Sì, quelli di cui ho scritto o che sto seguendo stanno effettivamente proponendo una strategia in tre fasi: 1) Praticare il distacco sociale e la chiusura delle attività per almeno due settimane, in modo che chiunque abbia contratto la malattia possa manifestare i sintomi in quel periodo. Coloro che potranno guarire a casa saranno curati nelle loro abitazioni e separati da partner e conviventi sani e coloro che avranno bisogno di un ricovero ospedaliero, andranno in ospedale. 2) Oltre a questo, ci saranno molti più test, per capire quali regioni e gruppi d’età — quanti giovani, quanti quarantenni ecc. — sono più colpiti. 3) Una volta che avremo abbastanza informazioni, i lavoratori sani e immuni torneranno sul posto di lavoro, o a scuola, gli anziani o i positivi saranno confinati fino a quando non tornerà “tutto a posto”.
Mi sembra che questo approccio sia fondato sul principio di bene comune. È un approccio che tiene di conto che anche il “lavoro” e l’economia sono una questione di salute pubblica. Se ci sono milioni di persone che hanno perso l’azienda costruita in una vita di lavoro o i risparmi che hanno maturato nell’esistenza, avremo un’epidemia di suicidi, disperazione e di dipendenza da oppiacei che farà impallidire le perdite dovute al Covid-19. Il presidente Trump ha detto che “vorrebbe che il Paese ripartisse, e non vede l’ora di andare da qualche parte, per Pasqua”. Apprezzo il desiderio del presidente di far tornare al lavoro quante più persone possibili. Lo vorrei anch’io, ma per arrivarci abbiamo bisogno di piano nazionale di questo tipo — in tre fasi — con vere e proprie metriche sanitarie definite da esperti e confermate da dati.

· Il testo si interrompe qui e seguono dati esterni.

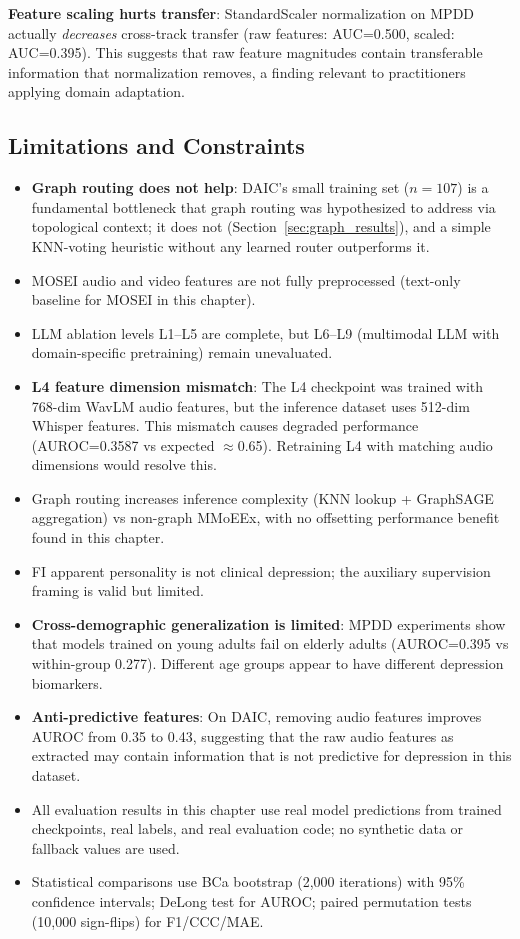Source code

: \documentclass[12pt,oneside]{book}
\begin{document}
\textbf{Feature scaling hurts transfer}: StandardScaler normalization on MPDD actually \emph{decreases} cross-track transfer (raw features: AUC=0.500, scaled: AUC=0.395). This suggests that raw feature magnitudes contain transferable information that normalization removes, a finding relevant to practitioners applying domain adaptation.

\subsection{Limitations and Constraints}

\begin{itemize}
    \item \textbf{Graph routing does not help}: DAIC's small training set ($n=107$) is a fundamental bottleneck that graph routing was hypothesized to address via topological context; it does not (Section~\ref{sec:graph_results}), and a simple KNN-voting heuristic without any learned router outperforms it.
    \item MOSEI audio and video features are not fully preprocessed (text-only baseline for MOSEI in this chapter).
    \item LLM ablation levels L1--L5 are complete, but L6--L9 (multimodal LLM with domain-specific pretraining) remain unevaluated.
    \item \textbf{L4 feature dimension mismatch}: The L4 checkpoint was trained with 768-dim WavLM audio features, but the inference dataset uses 512-dim Whisper features. This mismatch causes degraded performance (AUROC=0.3587 vs expected $\approx$0.65). Retraining L4 with matching audio dimensions would resolve this.
    \item Graph routing increases inference complexity (KNN lookup + GraphSAGE aggregation) vs non-graph MMoEEx, with no offsetting performance benefit found in this chapter.
    \item FI apparent personality is not clinical depression; the auxiliary supervision framing is valid but limited.
    \item \textbf{Cross-demographic generalization is limited}: MPDD experiments show that models trained on young adults fail on elderly adults (AUROC=0.395 vs within-group 0.277). Different age groups appear to have different depression biomarkers.
    \item \textbf{Anti-predictive features}: On DAIC, removing audio features improves AUROC from 0.35 to 0.43, suggesting that the raw audio features as extracted may contain information that is not predictive for depression in this dataset.
    \item All evaluation results in this chapter use real model predictions from trained checkpoints, real labels, and real evaluation code; no synthetic data or fallback values are used.
    \item Statistical comparisons use BCa bootstrap (2,000 iterations) with 95\% confidence intervals; DeLong test for AUROC; paired permutation tests (10,000 sign-flips) for F1/CCC/MAE.
\end{itemize}
\end{document}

«Se Trump, per scongiurare la crisi economica, dichiara la vittoria sul virus e rimanda le persone al lavoro prematuramente, allora metterà in atto, di fatto, lo scenario sociale darwinista. Ma è semplicemente irresponsabile lasciare morire i più vulnerabili, in modo che il resto di noi possa contribuire all’economia e alla ripresa del mercato azionario. Lo scenario più umano degli esperti di salute pubblica di cui tu parlavi è ovviamente preferibile.
Ma presuppone proprio quello che purtroppo manca alla nostra società: un modo adeguato per testare tutte le persone e individuare con precisione quelle più a rischio. A quanto pare la Corea del Sud ha praticato molti di più test di massa ed è stata in grado di gestire la pandemia con più successo di quanto abbiamo fatto noi e gli europei — e quindi è stata in grado di rimettere gradualmente al lavoro il suo popolo. Ma questo ci riporta alla nostra mancanza di preparazione in materia di salute pubblica».

Proprio questo è il punto. Dobbiamo fare un compromesso faustiano tra la salute medica e la salute economica?

«No, non necessariamente. Tutto dipende dalla possibilità di iniziare a riorganizzare l’economia in modo da promuovere il bene comune. È chiaro che ciò richiede un’economia che garantisca l’accesso di tutti all’assistenza sanitaria, gli ammortizzatori sociali per tutti i lavoratori e un sostegno economico a coloro che perdono il lavoro, sia a causa di una pandemia o della tecnologia o di altre circostanze al di fuori del loro controllo. Ecco un’idea: Perché non consideriamo, come condizione far tornare la gente al lavoro, l’estensione delle protezioni sanitarie ed economiche a tutti per i prossimi 18 mesi? Forse questo gesto di solidarietà funzionerà socialmente e potrebbe diventare una misura che varrà la pena di mantenere anche quando il virus se ne andrà così com’è venuto».